Self control is a function of will, which does not require either burning desire nor trauma to achieve.

The basis of self control is simply mastering one's trivial desires so that one may fufill a greater goal or desire, be it intellectually or emotionally motivated.

I can decide I need to eat more vegetables to stay healthy, for example, without any great passion about health, or even a great lack of health, if I simply logically analyze the benefits I will gain from doing so, as opposed to not doing so, and decide that to do so would be the better course of action. In this case, discipline would be required to maintain this course of action, until it became habit, because one does not derive an immediately noticeable benefit from such a choice, so one has to keep trucking even without having cessation of want to signal that one is doing what one should do.

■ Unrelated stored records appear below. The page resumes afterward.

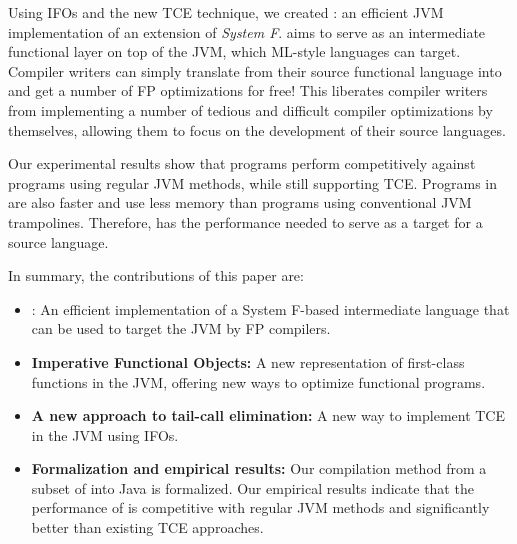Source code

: Using IFOs and the new TCE technique, we created
\Name: an efficient JVM implementation of an extension of \emph{System
  F}. 
\name aims to serve as an intermediate functional layer on top
of the JVM, which ML-style languages can target. 
Compiler writers can simply translate from their source
functional language into \name and get a number of FP 
optimizations for free!  This liberates compiler
writers from implementing a number of tedious and difficult compiler
optimizations by themselves, allowing them to focus on the development
of their source languages.


Our experimental results show that \name programs perform
competitively against programs using regular JVM methods,
while still supporting TCE. Programs in \name are also
faster and use less memory than programs using conventional 
JVM trampolines. 
Therefore, \name has the performance needed to serve as a target for a 
source language.



In summary, the contributions of this paper are:

\begin{itemize}

\item \Name: An efficient implementation of a System F-based
  intermediate language that can be used to target the JVM by FP
  compilers.

\item {\bf Imperative Functional Objects:} A new representation of
  first-class functions in the JVM, offering new ways to
  optimize functional programs.

\item {\bf A new approach to tail-call elimination:} A new way to
  implement TCE in the JVM using IFOs. 

\item {\bf Formalization and empirical results:} Our compilation 
  method from a subset of \name into Java is formalized. Our empirical
  results indicate that the performance of \name is competitive with regular JVM methods 
  and significantly better than existing TCE approaches.

 

\end{itemize}
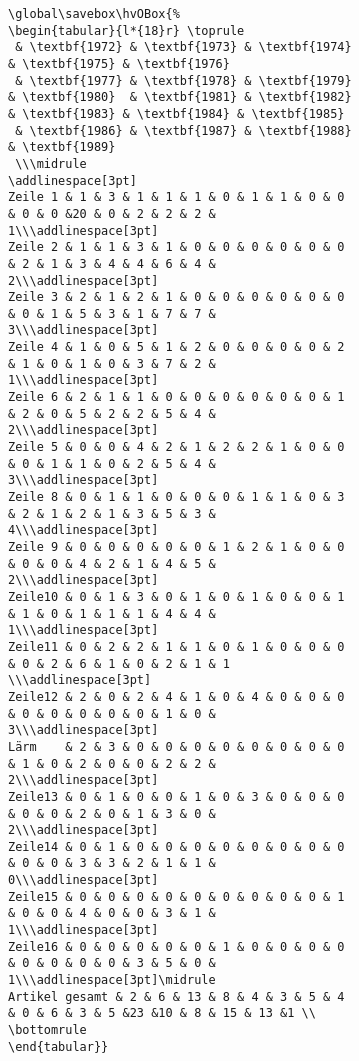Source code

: \documentclass[twoside,paper=a4,usegeometry]{scrartcl}
\begin{document}
\begin{figure}[p]
\begin{figure}[p]
\begin{lstlisting}[basicstyle=\footnotesize\ttfamily]
\global\savebox\hvOBox{%
\begin{tabular}{l*{18}r} \toprule
 & \textbf{1972} & \textbf{1973} & \textbf{1974} & \textbf{1975} & \textbf{1976} 
 & \textbf{1977} & \textbf{1978} & \textbf{1979} & \textbf{1980}  & \textbf{1981} & \textbf{1982} & \textbf{1983} & \textbf{1984} & \textbf{1985}
 & \textbf{1986} & \textbf{1987} & \textbf{1988} & \textbf{1989}
 \\\midrule
\addlinespace[3pt]
Zeile 1 & 1 & 3 & 1 & 1 & 1 & 0 & 1 & 1 & 0 & 0 & 0 & 0 &20 & 0 & 2 & 2 & 2 & 1\\\addlinespace[3pt]
Zeile 2 & 1 & 1 & 3 & 1 & 0 & 0 & 0 & 0 & 0 & 0 & 2 & 1 & 3 & 4 & 4 & 6 & 4 & 2\\\addlinespace[3pt]
Zeile 3 & 2 & 1 & 2 & 1 & 0 & 0 & 0 & 0 & 0 & 0 & 0 & 1 & 5 & 3 & 1 & 7 & 7 & 3\\\addlinespace[3pt]
Zeile 4 & 1 & 0 & 5 & 1 & 2 & 0 & 0 & 0 & 0 & 2 & 1 & 0 & 1 & 0 & 3 & 7 & 2 & 1\\\addlinespace[3pt]
Zeile 6 & 2 & 1 & 1 & 0 & 0 & 0 & 0 & 0 & 0 & 1 & 2 & 0 & 5 & 2 & 2 & 5 & 4 & 2\\\addlinespace[3pt]
Zeile 5 & 0 & 0 & 4 & 2 & 1 & 2 & 2 & 1 & 0 & 0 & 0 & 1 & 1 & 0 & 2 & 5 & 4 & 3\\\addlinespace[3pt]
Zeile 8 & 0 & 1 & 1 & 0 & 0 & 0 & 1 & 1 & 0 & 3 & 2 & 1 & 2 & 1 & 3 & 5 & 3 & 4\\\addlinespace[3pt]
Zeile 9 & 0 & 0 & 0 & 0 & 0 & 1 & 2 & 1 & 0 & 0 & 0 & 0 & 4 & 2 & 1 & 4 & 5 & 2\\\addlinespace[3pt]
Zeile10 & 0 & 1 & 3 & 0 & 1 & 0 & 1 & 0 & 0 & 1 & 1 & 0 & 1 & 1 & 1 & 4 & 4 & 1\\\addlinespace[3pt]
Zeile11 & 0 & 2 & 2 & 1 & 1 & 0 & 1 & 0 & 0 & 0 & 0 & 2 & 6 & 1 & 0 & 2 & 1 & 1 \\\addlinespace[3pt]
Zeile12 & 2 & 0 & 2 & 4 & 1 & 0 & 4 & 0 & 0 & 0 & 0 & 0 & 0 & 0 & 0 & 1 & 0 & 3\\\addlinespace[3pt]
Lärm    & 2 & 3 & 0 & 0 & 0 & 0 & 0 & 0 & 0 & 0 & 1 & 0 & 2 & 0 & 0 & 2 & 2 & 2\\\addlinespace[3pt]
Zeile13 & 0 & 1 & 0 & 0 & 1 & 0 & 3 & 0 & 0 & 0 & 0 & 0 & 2 & 0 & 1 & 3 & 0 & 2\\\addlinespace[3pt]
Zeile14 & 0 & 1 & 0 & 0 & 0 & 0 & 0 & 0 & 0 & 0 & 0 & 0 & 3 & 3 & 2 & 1 & 1 & 0\\\addlinespace[3pt]
Zeile15 & 0 & 0 & 0 & 0 & 0 & 0 & 0 & 0 & 0 & 1 & 0 & 0 & 4 & 0 & 0 & 3 & 1 & 1\\\addlinespace[3pt]
Zeile16 & 0 & 0 & 0 & 0 & 0 & 1 & 0 & 0 & 0 & 0 & 0 & 0 & 0 & 0 & 3 & 5 & 0 & 1\\\addlinespace[3pt]\midrule
Artikel gesamt & 2 & 6 & 13 & 8 & 4 & 3 & 5 & 4 & 0 & 6 & 3 & 5 &23 &10 & 8 & 15 & 13 &1 \\
\bottomrule
\end{tabular}}


\end{lstlisting}
\end{figure}
\end{figure}
\end{document}
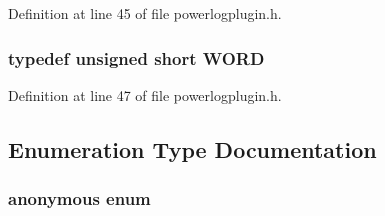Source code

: \-Definition at line 45 of file powerlogplugin.\-h.

\hypertarget{group__powerlogplugin_ga197942eefa7db30960ae396d68339b97}{
\subsubsection[{\-W\-O\-R\-D}]{\setlength{\rightskip}{0pt plus 5cm}typedef unsigned short {\bf \-W\-O\-R\-D}}}\label{group__powerlogplugin_ga197942eefa7db30960ae396d68339b97}


\-Definition at line 47 of file powerlogplugin.\-h.



\subsection{\-Enumeration \-Type \-Documentation}
\hypertarget{group__powerlogplugin_ga7ff5f2dff38e7639981794c43dc9167b}{\subsubsection[{anonymous enum}]{\setlength{\rightskip}{0pt plus 5cm}anonymous enum}}\label{group__powerlogplugin_ga7ff5f2dff38e7639981794c43dc9167b}
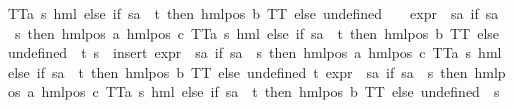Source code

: \begin{isabellebody}
{\isacharparenleft}{\kern0pt}TT{\isacharcolon}{\kern0pt}{\isacharcolon}{\kern0pt}{\isacharparenleft}{\kern0pt}{\isacharprime}{\kern0pt}a{\isacharcomma}{\kern0pt}\ {\isacharprime}{\kern0pt}s{\isacharparenright}{\kern0pt}\ hml{\isacharparenright}{\kern0pt}{\isacharparenright}{\kern0pt}\ else\ if\ sa\ {\isacharequal}{\kern0pt}\ t\ then\ hml{\isacharunderscore}{\kern0pt}pos\ b\ TT\ else\ undefined{\isacharparenright}{\kern0pt}{\isacharparenright}{\kern0pt}\ {\isacharbackquote}{\kern0pt}\ {\isacharbraceleft}{\kern0pt}{\isacharbraceright}{\kern0pt}\ {\isasymunion}\ {\isacharparenleft}{\kern0pt}expr{\isacharunderscore}{\kern0pt}{}\ {\isasymcirc}\ {\isacharparenleft}{\kern0pt}{\isasymlambda}sa{\isachardot}{\kern0pt}\ if\ sa\ {\isacharequal}{\kern0pt}\ s\ then\ hml{\isacharunderscore}{\kern0pt}pos\ a\ {\isacharparenleft}{\kern0pt}hml{\isacharunderscore}{\kern0pt}pos\ c\ {\isacharparenleft}{\kern0pt}TT{\isacharcolon}{\kern0pt}{\isacharcolon}{\kern0pt}{\isacharparenleft}{\kern0pt}{\isacharprime}{\kern0pt}a{\isacharcomma}{\kern0pt}\ {\isacharprime}{\kern0pt}s{\isacharparenright}{\kern0pt}\ hml{\isacharparenright}{\kern0pt}{\isacharparenright}{\kern0pt}\ else\ if\ sa\ {\isacharequal}{\kern0pt}\ t\ then\ hml{\isacharunderscore}{\kern0pt}pos\ b\ TT\ else\ undefined{\isacharparenright}{\kern0pt}{\isacharparenright}{\kern0pt}\ {\isacharbackquote}{\kern0pt}\ {\isacharbraceleft}{\kern0pt}t{\isacharcomma}{\kern0pt}\ s{\isacharbraceright}{\kern0pt}\ {\isasymunion}\ insert\ {\isacharparenleft}{\kern0pt}{\isacharparenleft}{\kern0pt}expr{\isacharunderscore}{\kern0pt}{}\ {\isasymcirc}\ {\isacharparenleft}{\kern0pt}{\isasymlambda}sa{\isachardot}{\kern0pt}\ if\ sa\ {\isacharequal}{\kern0pt}\ s\ then\ hml{\isacharunderscore}{\kern0pt}pos\ a\ {\isacharparenleft}{\kern0pt}hml{\isacharunderscore}{\kern0pt}pos\ c\ {\isacharparenleft}{\kern0pt}TT{\isacharcolon}{\kern0pt}{\isacharcolon}{\kern0pt}{\isacharparenleft}{\kern0pt}{\isacharprime}{\kern0pt}a{\isacharcomma}{\kern0pt}\ {\isacharprime}{\kern0pt}s{\isacharparenright}{\kern0pt}\ hml{\isacharparenright}{\kern0pt}{\isacharparenright}{\kern0pt}\ else\ if\ sa\ {\isacharequal}{\kern0pt}\ t\ then\ hml{\isacharunderscore}{\kern0pt}pos\ b\ TT\ else\ undefined{\isacharparenright}{\kern0pt}{\isacharparenright}{\kern0pt}\ t{\isacharparenright}{\kern0pt}\ {\isacharparenleft}{\kern0pt}{\isacharparenleft}{\kern0pt}expr{\isacharunderscore}{\kern0pt}{}\ {\isasymcirc}\ {\isacharparenleft}{\kern0pt}{\isasymlambda}sa{\isachardot}{\kern0pt}\ if\ sa\ {\isacharequal}{\kern0pt}\ s\ then\ hml{\isacharunderscore}{\kern0pt}pos\ a\ {\isacharparenleft}{\kern0pt}hml{\isacharunderscore}{\kern0pt}pos\ c\ {\isacharparenleft}{\kern0pt}TT{\isacharcolon}{\kern0pt}{\isacharcolon}{\kern0pt}{\isacharparenleft}{\kern0pt}{\isacharprime}{\kern0pt}a{\isacharcomma}{\kern0pt}\ {\isacharprime}{\kern0pt}s{\isacharparenright}{\kern0pt}\ hml{\isacharparenright}{\kern0pt}{\isacharparenright}{\kern0pt}\ else\ if\ sa\ {\isacharequal}{\kern0pt}\ t\ then\ hml{\isacharunderscore}{\kern0pt}pos\ b\ TT\ else\ undefined{\isacharparenright}{\kern0pt}{\isacharparenright}{\kern0pt}\ {\isacharbackquote}{\kern0pt}\ {\isacharbraceleft}{\kern0pt}s{\isacharbraceright}{\kern0pt}{\isacharparenright}{\kern0pt}{\isachardoublequoteclose}\isanewline

\end{isabellebody}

In fact, THIS is true self control; the time when one does something one knows must be done, but that one is NOT strongly motivated to do. If I have a driving passion to create a work of art, it is surrender to this passion, not mastery of myself, which has made me stay up days in a row to complete it. If I start driving carefully because I almost died in an accident, I am merely reacting to my fear of death.

Discipline is knowing what must be done and doing it, even if one mourns that one must forgo things which one wishes to do or have.

Contrast this to grinding one into one's duties, often as a means to escape personal problems; one is the art of seeing and doing with wisdom and purpose, the other is simply an indirect means of self gratification.